**The problem**
Your answer should consist of each line below that contains the string "reuse".

# # #

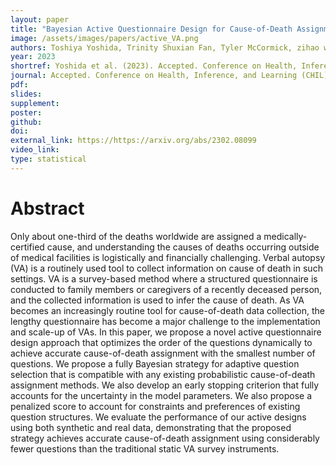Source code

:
 ```yaml
---
layout: paper
title: "Bayesian Active Questionnaire Design for Cause-of-Death Assignment Using Verbal Autopsies"
image: /assets/images/papers/active_VA.png
authors: Toshiya Yoshida, Trinity Shuxian Fan, Tyler McCormick, zihao wang, Zehang Richard Li
year: 2023
shortref: Yoshida et al. (2023). Accepted. Conference on Health, Inference, and Learning (CHIL)
journal: Accepted. Conference on Health, Inference, and Learning (CHIL)
pdf: 
slides: 
supplement:
poster: 
github: 
doi: 
external_link: https://https://arxiv.org/abs/2302.08099
video_link: 
type: statistical
---
```



# Abstract

Only about one-third of the deaths worldwide are assigned a medically-certified cause, and understanding the causes of deaths occurring outside of medical facilities is logistically and financially challenging. Verbal autopsy (VA) is a routinely used tool to collect information on cause of death in such settings. VA is a survey-based method where a structured questionnaire is conducted to family members or caregivers of a recently deceased person, and the collected information is used to infer the cause of death. As VA becomes an increasingly routine tool for cause-of-death data collection, the lengthy questionnaire has become a major challenge to the implementation and scale-up of VAs. In this paper, we propose a novel active questionnaire design approach that optimizes the order of the questions dynamically to achieve accurate cause-of-death assignment with the smallest number of questions. We propose a fully Bayesian strategy for adaptive question selection that is compatible with any existing probabilistic cause-of-death assignment methods. We also develop an early stopping criterion that fully accounts for the uncertainty in the model parameters. We also propose a penalized score to account for constraints and preferences of existing question structures. We evaluate the performance of our active designs using both synthetic and real data, demonstrating that the proposed strategy achieves accurate cause-of-death assignment using considerably fewer questions than the traditional static VA survey instruments.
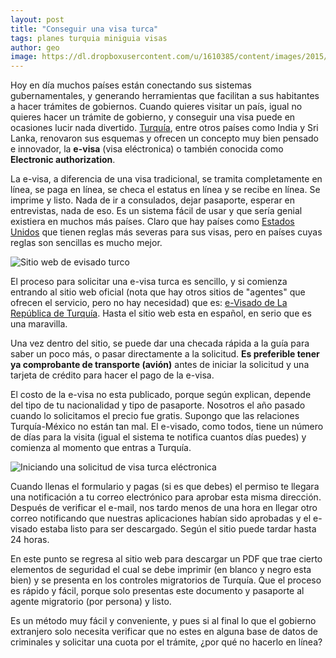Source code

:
 ```yaml
---
layout: post
title: "Conseguir una visa turca"
tags: planes turquia miniguia visas
author: geo
image: https://dl.dropboxusercontent.com/u/1610385/content/images/2015/06/turkishevisa.jpg
---
```

Hoy en día muchos países están conectando sus sistemas gubernamentales, y generando herramientas que facilitan a sus habitantes a hacer trámites de gobiernos. Cuando quieres visitar un país, igual no quieres hacer un trámite de gobierno, y conseguir una visa puede en ocasiones lucir nada divertido. [Turquía](/tag/turquia), entre otros países como India y Sri Lanka, renovaron sus esquemas y ofrecen un concepto muy bien pensado e innovador, la **e-visa** (visa eléctronica) o también conocida como **Electronic authorization**.

La e-visa, a diferencia de una visa tradicional, se tramita completamente en línea, se paga en línea, se checa el estatus en línea y se recibe en línea. Se imprime y listo. Nada de ir a consulados, dejar pasaporte, esperar en entrevistas, nada de eso. Es un sistema fácil de usar y que sería genial existiera en muchos más países. Claro que hay países como [Estados Unidos](/tag/estados-unidos) que tienen reglas más severas para sus visas, pero en países cuyas reglas son sencillas es mucho mejor.

![Sitio web de evisado turco](https://dl.dropboxusercontent.com/u/1610385/content/images/2015/06/evisadoturco.jpg)

El proceso para solicitar una e-visa turca es sencillo, y si comienza entrando al sitio web oficial (nota que hay otros sitios de "agentes" que ofrecen el servicio, pero no hay necesidad) que es: [e-Visado de La República de Turquía](https://www.evisa.gov.tr/es/). Hasta el sitio web esta en español, en serio que es una maravilla.

Una vez dentro del sitio, se puede dar una checada rápida a la guía para saber un poco más, o pasar directamente a la solicitud. **Es preferible tener ya comprobante de transporte (avión)** antes de iniciar la solicitud y una tarjeta de crédito para hacer el pago de la e-visa.

El costo de la e-visa no esta publicado, porque según explican, depende del tipo de tu nacionalidad y tipo de pasaporte. Nosotros el año pasado cuando lo solicitamos el precio fue gratis. Supongo que las relaciones Turquía-México no están tan mal. El e-visado, como todos, tiene un número de días para la visita (igual el sistema te notifica cuantos días puedes) y comienza al momento que entras a Turquía.

![Iniciando una solicitud de visa turca eléctronica](https://dl.dropboxusercontent.com/u/1610385/content/images/2015/06/evisadoturcosolicitud.jpg)

Cuando llenas el formulario y pagas (si es que debes) el permiso te llegara una notificación a tu correo electrónico para aprobar esta misma dirección. Después de verificar el e-mail, nos tardo menos de una hora en llegar otro correo notificando que nuestras aplicaciones habían sido aprobadas y el e-visado estaba listo para ser descargado. Según el sitio puede tardar hasta 24 horas.

En este punto se regresa al sitio web para descargar un PDF que trae cierto elementos de seguridad el cual se debe imprimir (en blanco y negro esta bien) y se presenta en los controles migratorios de Turquía. Que el proceso es rápido y fácil, porque solo presentas este documento y pasaporte al agente migratorio (por persona) y listo.

Es un método muy fácil y conveniente, y pues si al final lo que el gobierno extranjero solo necesita verificar que no estes en alguna base de datos de criminales y solicitar una cuota por el trámite, ¿por qué no hacerlo en línea?
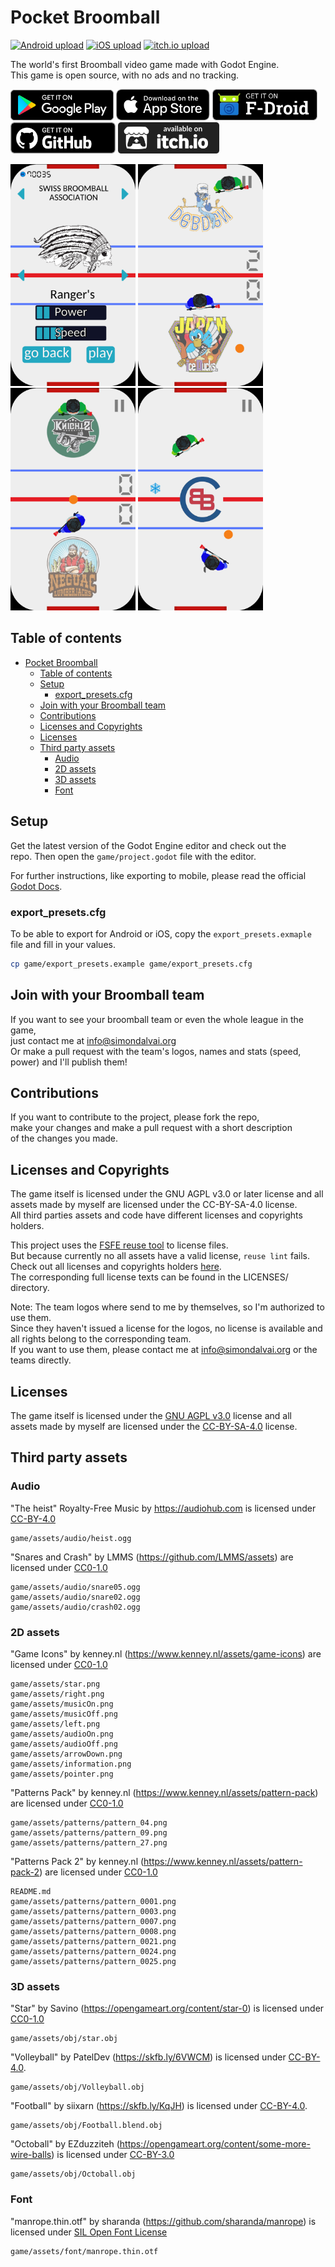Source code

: # Pocket Broomball
[![Android upload](https://github.com/dulvui/pocket-broomball/actions/workflows/upload-android.yml/badge.svg)](https://github.com/dulvui/pocket-broomball/actions/workflows/upload-android.yml)
[![iOS upload](https://github.com/dulvui/pocket-broomball/actions/workflows/upload-ios.yml/badge.svg)](https://github.com/dulvui/pocket-broomball/actions/workflows/upload-ios.yml)
[![itch.io upload](https://github.com/dulvui/pocket-broomball/actions/workflows/upload-itchio.yml/badge.svg)](https://github.com/dulvui/pocket-broomball/actions/workflows/upload-itchio.yml)

The world's first Broomball video game made with Godot Engine.  
This game is open source, with no ads and no tracking.

<a href="https://play.google.com/store/apps/details?id=com.salvai.broomball" target="_blank"><img src="store-images/PlayStore.svg" alt="Get it on Google Play" height="49"></a>
<a href="https://apps.apple.com/app/pocket-broomball/id1511009171" target="_blank"><img src="store-images/AppStore.svg" alt="Download on the App Store" height="50" ></a>
<a href="https://f-droid.org/en/packages/com.simondalvai.pocketbroomball/" target="_blank"><img src="store-images/get-it-on-en.webp" alt="Get it on F-Droid" height="50px" ></a>
<a href="https://github.com/dulvui/pocket-broomball/releases/" target="_blank"><img src="store-images/Github.webp" alt="Get it on Github" height="50px" ></a>
<a href="https://simondalvai.itch.io/pocket-broomball" target="_blank"><img src="store-images/itchio.webp" alt="Available on itch.io" height="50px" ></a>

<div>
  <img src="metadata/en-US/images/phoneScreenshots/screenshot-1.png" alt="Level 1" width="200"/>
  <img src="metadata/en-US/images/phoneScreenshots/screenshot-2.png" alt="Level 2" width="200"/>
  <img src="metadata/en-US/images/phoneScreenshots/screenshot-3.png" alt="Level 3" width="200"/>
  <img src="metadata/en-US/images/phoneScreenshots/screenshot-4.png" alt="Level 4" width="200"/>
</div>

## Table of contents
- [Pocket Broomball](#pocket-broomball)
  - [Table of contents](#table-of-contents)
  - [Setup](#setup)
    - [export\_presets.cfg](#export_presetscfg)
  - [Join with your Broomball team](#join-with-your-broomball-team)
  - [Contributions](#contributions)
  - [Licenses and Copyrights](#licenses-and-copyrights)
  - [Licenses](#licenses)
  - [Third party assets](#third-party-assets)
    - [Audio](#audio)
    - [2D assets](#2d-assets)
    - [3D assets](#3d-assets)
    - [Font](#font)

## Setup
Get the latest version of the Godot Engine editor and check out the  
repo. Then open the `game/project.godot` file with the editor.

For further instructions, like exporting to mobile, please read the official [Godot Docs](https://docs.godotengine.org/en/stable/).

### export_presets.cfg

To be able to export for Android or iOS, copy the `export_presets.exmaple` file and fill in your values.
```sh
cp game/export_presets.example game/export_presets.cfg
```

## Join with your Broomball team
If you want to see your broomball team or even the whole league in the game,  
just contact me at info@simondalvai.org  
Or make a pull request with the team's logos, names and stats (speed, power) and I'll publish them!

## Contributions
If you want to contribute to the project, please fork the repo,    
make your changes and make a pull request with a short description  
of the changes you made.

## Licenses and Copyrights
The game itself is licensed under the GNU AGPL v3.0 or later license and all  
assets made by myself are licensed under the CC-BY-SA-4.0 license.  
All third parties assets and code have different licenses and copyrights holders.

This project uses the [FSFE reuse tool](https://github.com/fsfe/reuse-tool) to license files.  
But because currently no all assets have a valid license, `reuse lint` fails.  
Check out all licenses and copyrights holders [here](.reuse/dep5).  
The corresponding full license texts can be found in the LICENSES/ directory.

Note: The team logos where send to me by themselves, so I'm authorized to use them.  
      Since they haven't issued a license for the logos, no license is available and  
      all rights belong to the corresponding team.  
      If you want to use them, please contact me at info@simondalvai.org or the  
      teams directly.

## Licenses
The game itself is licensed under the [GNU AGPL v3.0](LICENSE) license and all  
assets made by myself are licensed under the [CC-BY-SA-4.0](https://creativecommons.org/licenses/by-sa/4.0/) license.


## Third party assets

### Audio

"The heist" Royalty-Free Music by https://audiohub.com is licensed under [CC-BY-4.0](https://creativecommons.org/licenses/by/4.0/)
```
game/assets/audio/heist.ogg
```

"Snares and Crash" by LMMS (https://github.com/LMMS/assets) are licensed under [CC0-1.0](https://creativecommons.org/publicdomain/zero/1.0/)
```
game/assets/audio/snare05.ogg
game/assets/audio/snare02.ogg
game/assets/audio/crash02.ogg
```
### 2D assets


"Game Icons" by kenney.nl (https://www.kenney.nl/assets/game-icons) are licensed under [CC0-1.0](https://creativecommons.org/publicdomain/zero/1.0/)
```
game/assets/star.png
game/assets/right.png
game/assets/musicOn.png
game/assets/musicOff.png
game/assets/left.png
game/assets/audioOn.png
game/assets/audioOff.png
game/assets/arrowDown.png
game/assets/information.png
game/assets/pointer.png
```

"Patterns Pack" by kenney.nl (https://www.kenney.nl/assets/pattern-pack) are licensed under [CC0-1.0](https://creativecommons.org/publicdomain/zero/1.0/)
```
game/assets/patterns/pattern_04.png
game/assets/patterns/pattern_09.png
game/assets/patterns/pattern_27.png
```

"Patterns Pack 2" by kenney.nl (https://www.kenney.nl/assets/pattern-pack-2) are licensed under [CC0-1.0](https://creativecommons.org/publicdomain/zero/1.0/)
```
README.md
game/assets/patterns/pattern_0001.png
game/assets/patterns/pattern_0003.png
game/assets/patterns/pattern_0007.png
game/assets/patterns/pattern_0008.png
game/assets/patterns/pattern_0021.png
game/assets/patterns/pattern_0024.png
game/assets/patterns/pattern_0025.png
```

### 3D assets
"Star" by Savino (https://opengameart.org/content/star-0) is licensed under [CC0-1.0](https://creativecommons.org/publicdomain/zero/1.0/)
```
game/assets/obj/star.obj
```

"Volleyball" by PatelDev (https://skfb.ly/6VWCM) is licensed under [CC-BY-4.0](http://creativecommons.org/licenses/by/4.0/).
```
game/assets/obj/Volleyball.obj
```

"Football" by siixarn (https://skfb.ly/KqJH) is licensed under [CC-BY-4.0](http://creativecommons.org/licenses/by/4.0/).
```
game/assets/obj/Football.blend.obj
``` 

"Octoball" by EZduzziteh (https://opengameart.org/content/some-more-wire-balls) is licensed under [CC-BY-3.0](https://creativecommons.org/licenses/by/3.0/)
```
game/assets/obj/Octoball.obj
```

### Font
"manrope.thin.otf" by sharanda (https://github.com/sharanda/manrope) is licensed under [SIL Open Font License](https://scripts.sil.org/cms/scripts/page.php?site_id=nrsi&id=OFL)
```
game/assets/font/manrope.thin.otf
```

# # #

**Result for this exercise**
This project uses the [FSFE reuse tool](https://github.com/fsfe/reuse-tool) to license files.  
But because currently no all assets have a valid license, `reuse lint` fails.  
Check out all licenses and copyrights holders [here](.reuse/dep5).  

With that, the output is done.